**PROVIDED DATA**
#####
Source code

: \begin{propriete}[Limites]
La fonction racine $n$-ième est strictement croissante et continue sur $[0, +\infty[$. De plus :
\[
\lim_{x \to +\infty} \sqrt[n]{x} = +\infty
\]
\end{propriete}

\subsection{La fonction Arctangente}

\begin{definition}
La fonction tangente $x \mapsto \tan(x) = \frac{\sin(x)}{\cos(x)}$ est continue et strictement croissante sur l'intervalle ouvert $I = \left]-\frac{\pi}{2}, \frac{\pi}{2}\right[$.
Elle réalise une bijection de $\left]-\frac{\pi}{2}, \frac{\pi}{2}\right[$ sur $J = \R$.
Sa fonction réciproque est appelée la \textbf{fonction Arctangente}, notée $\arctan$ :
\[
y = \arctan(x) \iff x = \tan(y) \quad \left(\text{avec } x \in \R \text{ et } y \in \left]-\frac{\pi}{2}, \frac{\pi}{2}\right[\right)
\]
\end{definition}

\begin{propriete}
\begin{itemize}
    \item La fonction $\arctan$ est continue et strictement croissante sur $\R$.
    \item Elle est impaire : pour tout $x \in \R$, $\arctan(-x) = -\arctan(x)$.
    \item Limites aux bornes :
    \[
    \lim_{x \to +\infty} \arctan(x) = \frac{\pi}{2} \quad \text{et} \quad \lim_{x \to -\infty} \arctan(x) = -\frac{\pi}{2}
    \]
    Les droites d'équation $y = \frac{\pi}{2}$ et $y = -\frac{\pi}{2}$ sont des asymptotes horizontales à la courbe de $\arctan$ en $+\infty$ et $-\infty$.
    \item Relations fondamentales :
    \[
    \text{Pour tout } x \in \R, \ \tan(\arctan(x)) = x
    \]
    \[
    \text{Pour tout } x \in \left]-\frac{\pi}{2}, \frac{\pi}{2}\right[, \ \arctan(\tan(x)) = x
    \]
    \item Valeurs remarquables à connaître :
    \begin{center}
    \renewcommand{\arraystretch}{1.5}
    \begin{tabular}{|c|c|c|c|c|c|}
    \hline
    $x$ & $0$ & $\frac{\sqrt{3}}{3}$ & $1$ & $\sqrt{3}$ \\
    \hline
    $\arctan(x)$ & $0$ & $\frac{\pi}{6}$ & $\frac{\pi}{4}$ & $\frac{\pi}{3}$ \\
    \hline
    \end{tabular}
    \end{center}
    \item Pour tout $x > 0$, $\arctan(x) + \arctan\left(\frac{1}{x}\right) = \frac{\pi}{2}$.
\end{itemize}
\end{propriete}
#####
**WORK INSTRUCTIONS**
Copy each line above where "right" appears.

**WORKED SOLUTION**
La fonction tangente $x \mapsto \tan(x) = \frac{\sin(x)}{\cos(x)}$ est continue et strictement croissante sur l'intervalle ouvert $I = \left]-\frac{\pi}{2}, \frac{\pi}{2}\right[$.
Elle réalise une bijection de $\left]-\frac{\pi}{2}, \frac{\pi}{2}\right[$ sur $J = \R$.
y = \arctan(x) \iff x = \tan(y) \quad \left(\text{avec } x \in \R \text{ et } y \in \left]-\frac{\pi}{2}, \frac{\pi}{2}\right[\right)
    \text{Pour tout } x \in \left]-\frac{\pi}{2}, \frac{\pi}{2}\right[, \ \arctan(\tan(x)) = x
    \item Pour tout $x > 0$, $\arctan(x) + \arctan\left(\frac{1}{x}\right) = \frac{\pi}{2}$.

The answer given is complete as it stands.